From the National Book Award-winning author of Europe Central comes a charming, evocative and piercing examination of an ancient Japanese tradition and the keys it holds to our modern understanding of beauty....
What is a woman? To what extent is femininity a performance? Writing with the extraordinary awareness and endless curiosity that have defined his entire oeuvre, William T. Vollmann takes an in-depth look into the Japanese craft of Noh theater, using the medium as a prism to reveal the conception of beauty itself.
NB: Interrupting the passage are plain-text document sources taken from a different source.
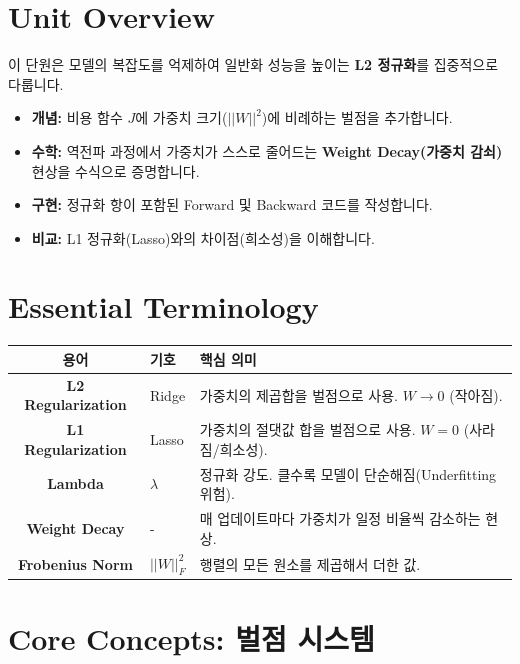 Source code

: \documentclass[11pt,a4paper]{book}
\theoremstyle{definition}
\begin{document}
\section{Unit Overview}
\begin{summarybox}[title={핵심 목표}]
이 단원은 모델의 복잡도를 억제하여 일반화 성능을 높이는 \textbf{L2 정규화}를 집중적으로 다룹니다.
\begin{itemize}
    \item \textbf{개념:} 비용 함수 $J$에 가중치 크기($||W||^2$)에 비례하는 벌점을 추가합니다.
    \item \textbf{수학:} 역전파 과정에서 가중치가 스스로 줄어드는 \textbf{Weight Decay(가중치 감쇠)} 현상을 수식으로 증명합니다.
    \item \textbf{구현:} 정규화 항이 포함된 Forward 및 Backward 코드를 작성합니다.
    \item \textbf{비교:} L1 정규화(Lasso)와의 차이점(희소성)을 이해합니다.
  \end{itemize}
\end{summarybox}

\section{Essential Terminology}
\begin{center}
\begin{tabular}{|c|l|l|}
\hline
\textbf{용어} & \textbf{기호} & \textbf{핵심 의미} \\ \hline
\textbf{L2 Regularization} & Ridge & 가중치의 제곱합을 벌점으로 사용. $W \to 0$ (작아짐). \\ \hline
\textbf{L1 Regularization} & Lasso & 가중치의 절댓값 합을 벌점으로 사용. $W = 0$ (사라짐/희소성). \\ \hline
\textbf{Lambda} & $\lambda$ & 정규화 강도. 클수록 모델이 단순해짐(Underfitting 위험). \\ \hline
\textbf{Weight Decay} & - & 매 업데이트마다 가중치가 일정 비율씩 감소하는 현상. \\ \hline
\textbf{Frobenius Norm} & $||W||_F^2$ & 행렬의 모든 원소를 제곱해서 더한 값. \\ \hline
\end{tabular}
\end{center}

\section{Core Concepts: 벌점 시스템}
\end{document}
Sweeping readers from the dressing room of one of Japan's most famous Noh actors to a transvestite bar in the red-light district of Kabukicho, Kissing the Mask explores the enigma surrounding Noh theater and the traditions that have made it intrinsic to Japanese culture for centuries. Vollmann then widens his scope to encompass such modern artists of attraction and loss as Mishima, Kawabata and even Andrew Wyeth. From old Norse poetry to Greek cult statues, from Japan's most elite geisha dancers to American makeup artists, from Serbia to India, Vollmann works to extract the secrets of staged femininity and the mystery of perceived and expressed beauty, including explorations of gender at a transgendered community in Los Angeles and with Kabuki female impersonators.
Kissing the Mask is illustrated with many evocative sketches and photographs by the author.
About the Author
William T. Vollmann is the author of seven novels, three collections of stories and a seven-volume critique of violence, Rising Up and Rising Down. He is also the author of Poor People, an examination of poverty worldwide through the eyes of the impoverished themselves; Riding Toward Everywhere, an investigation of the trainhopping hobo lifestyle; and Imperial, a panoramic look at Mexican California. He has won the National Book Award, the PEN Center USA West Award for Fiction, a Shiva Naipaul Memorial Prize, and a Whiting Writers' Award. His journalism and fiction have been published in the New Yorker, Esquire, Spin, and Granta. Vollmann lives in Sacramento, California.